What the task requires
State the count of lines below in which the word "bytes" appears, and add nothing.

╭─ Data records

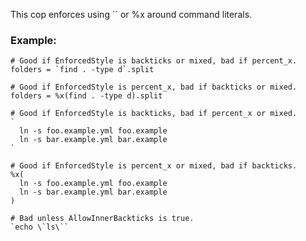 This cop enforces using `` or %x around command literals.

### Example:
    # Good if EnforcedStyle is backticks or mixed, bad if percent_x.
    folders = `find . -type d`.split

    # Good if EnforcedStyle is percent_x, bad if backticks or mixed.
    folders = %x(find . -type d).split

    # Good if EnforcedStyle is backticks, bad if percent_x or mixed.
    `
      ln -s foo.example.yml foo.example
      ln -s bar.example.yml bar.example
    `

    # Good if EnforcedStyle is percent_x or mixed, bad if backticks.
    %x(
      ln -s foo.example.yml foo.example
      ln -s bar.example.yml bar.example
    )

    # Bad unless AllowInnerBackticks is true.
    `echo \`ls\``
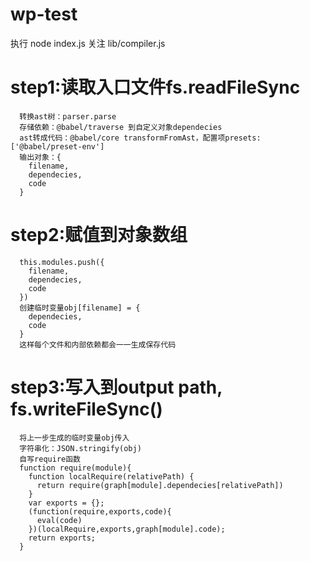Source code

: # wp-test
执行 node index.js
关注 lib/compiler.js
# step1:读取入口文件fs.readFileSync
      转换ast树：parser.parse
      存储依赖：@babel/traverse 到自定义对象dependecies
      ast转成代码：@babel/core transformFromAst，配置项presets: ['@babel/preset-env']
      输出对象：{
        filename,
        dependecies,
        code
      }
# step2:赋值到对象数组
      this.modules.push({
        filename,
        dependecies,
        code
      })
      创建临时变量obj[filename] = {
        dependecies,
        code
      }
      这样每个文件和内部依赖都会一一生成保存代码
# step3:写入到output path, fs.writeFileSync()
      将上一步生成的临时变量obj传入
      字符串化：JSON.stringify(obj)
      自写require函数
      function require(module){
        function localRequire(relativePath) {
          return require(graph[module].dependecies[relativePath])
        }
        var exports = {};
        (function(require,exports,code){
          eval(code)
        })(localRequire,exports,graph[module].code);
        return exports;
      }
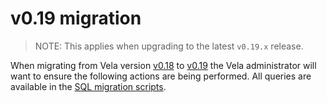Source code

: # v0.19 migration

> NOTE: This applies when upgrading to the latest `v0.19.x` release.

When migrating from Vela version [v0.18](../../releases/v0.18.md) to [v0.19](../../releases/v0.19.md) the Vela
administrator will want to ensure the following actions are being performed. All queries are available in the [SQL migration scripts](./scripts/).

╰─
╭─ Data records

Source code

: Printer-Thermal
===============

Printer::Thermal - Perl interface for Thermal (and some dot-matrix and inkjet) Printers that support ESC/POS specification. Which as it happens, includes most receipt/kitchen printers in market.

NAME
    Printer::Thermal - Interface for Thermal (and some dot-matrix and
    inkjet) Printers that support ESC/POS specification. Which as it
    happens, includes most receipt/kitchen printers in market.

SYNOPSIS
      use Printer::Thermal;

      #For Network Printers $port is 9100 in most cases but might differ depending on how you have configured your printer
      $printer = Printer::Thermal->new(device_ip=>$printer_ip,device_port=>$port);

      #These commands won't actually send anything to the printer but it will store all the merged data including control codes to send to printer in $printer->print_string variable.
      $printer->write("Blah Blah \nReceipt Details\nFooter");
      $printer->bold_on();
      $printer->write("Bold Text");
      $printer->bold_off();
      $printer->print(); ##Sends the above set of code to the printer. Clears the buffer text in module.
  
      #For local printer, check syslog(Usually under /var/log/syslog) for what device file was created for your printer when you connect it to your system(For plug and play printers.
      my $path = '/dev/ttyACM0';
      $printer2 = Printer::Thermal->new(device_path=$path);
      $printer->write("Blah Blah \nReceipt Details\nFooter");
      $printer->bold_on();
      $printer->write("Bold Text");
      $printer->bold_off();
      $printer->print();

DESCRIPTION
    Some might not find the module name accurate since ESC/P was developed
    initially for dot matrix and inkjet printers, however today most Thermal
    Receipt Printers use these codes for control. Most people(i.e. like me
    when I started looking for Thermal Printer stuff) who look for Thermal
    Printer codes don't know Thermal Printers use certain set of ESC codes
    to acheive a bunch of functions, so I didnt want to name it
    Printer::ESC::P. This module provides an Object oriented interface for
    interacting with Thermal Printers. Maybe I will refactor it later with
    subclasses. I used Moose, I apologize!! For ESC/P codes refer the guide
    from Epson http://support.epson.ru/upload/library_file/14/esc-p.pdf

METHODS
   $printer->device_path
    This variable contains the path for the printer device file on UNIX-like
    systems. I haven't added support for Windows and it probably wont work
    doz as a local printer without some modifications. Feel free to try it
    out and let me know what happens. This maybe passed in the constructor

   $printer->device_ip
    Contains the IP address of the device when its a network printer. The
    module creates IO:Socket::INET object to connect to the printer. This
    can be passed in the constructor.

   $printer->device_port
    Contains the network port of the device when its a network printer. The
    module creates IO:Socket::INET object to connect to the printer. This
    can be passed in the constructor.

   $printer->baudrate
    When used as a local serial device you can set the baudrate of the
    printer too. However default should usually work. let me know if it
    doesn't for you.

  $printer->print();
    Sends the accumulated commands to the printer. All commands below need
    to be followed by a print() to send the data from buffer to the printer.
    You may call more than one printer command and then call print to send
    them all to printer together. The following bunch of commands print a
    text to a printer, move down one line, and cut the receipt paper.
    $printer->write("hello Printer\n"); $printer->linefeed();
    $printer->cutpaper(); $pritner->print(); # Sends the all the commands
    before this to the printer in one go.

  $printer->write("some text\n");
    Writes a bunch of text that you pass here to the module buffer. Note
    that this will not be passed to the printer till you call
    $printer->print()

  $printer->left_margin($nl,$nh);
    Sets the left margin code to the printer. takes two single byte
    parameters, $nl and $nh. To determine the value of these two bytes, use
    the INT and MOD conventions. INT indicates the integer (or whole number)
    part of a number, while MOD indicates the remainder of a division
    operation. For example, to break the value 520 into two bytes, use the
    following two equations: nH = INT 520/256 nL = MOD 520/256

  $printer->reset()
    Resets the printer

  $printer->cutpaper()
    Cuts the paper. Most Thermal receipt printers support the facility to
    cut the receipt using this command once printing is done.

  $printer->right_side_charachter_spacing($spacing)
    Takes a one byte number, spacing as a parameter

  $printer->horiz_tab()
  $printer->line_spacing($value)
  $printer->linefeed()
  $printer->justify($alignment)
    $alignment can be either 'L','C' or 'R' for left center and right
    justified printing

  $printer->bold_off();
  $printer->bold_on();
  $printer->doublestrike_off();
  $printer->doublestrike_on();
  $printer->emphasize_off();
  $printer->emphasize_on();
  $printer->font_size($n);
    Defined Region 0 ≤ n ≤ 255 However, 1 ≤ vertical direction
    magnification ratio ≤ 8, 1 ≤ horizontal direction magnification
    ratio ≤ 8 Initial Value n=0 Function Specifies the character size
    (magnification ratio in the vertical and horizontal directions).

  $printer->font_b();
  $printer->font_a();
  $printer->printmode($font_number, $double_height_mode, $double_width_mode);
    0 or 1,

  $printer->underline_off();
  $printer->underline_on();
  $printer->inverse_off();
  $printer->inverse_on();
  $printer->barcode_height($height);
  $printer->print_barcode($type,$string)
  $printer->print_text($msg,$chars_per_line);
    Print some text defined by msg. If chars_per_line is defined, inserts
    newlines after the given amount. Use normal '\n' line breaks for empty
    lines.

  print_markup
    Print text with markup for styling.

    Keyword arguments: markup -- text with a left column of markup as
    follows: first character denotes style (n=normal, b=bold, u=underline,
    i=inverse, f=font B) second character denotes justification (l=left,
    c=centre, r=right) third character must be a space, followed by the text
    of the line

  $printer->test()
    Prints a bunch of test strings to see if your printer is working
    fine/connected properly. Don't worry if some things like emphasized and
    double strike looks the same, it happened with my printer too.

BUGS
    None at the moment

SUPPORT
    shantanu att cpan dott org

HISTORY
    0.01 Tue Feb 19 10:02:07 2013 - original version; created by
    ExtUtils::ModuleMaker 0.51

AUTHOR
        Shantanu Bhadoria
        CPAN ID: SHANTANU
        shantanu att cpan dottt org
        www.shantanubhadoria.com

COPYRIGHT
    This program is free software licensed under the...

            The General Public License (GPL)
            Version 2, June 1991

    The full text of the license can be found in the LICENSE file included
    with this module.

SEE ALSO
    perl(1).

╰─

Response below
2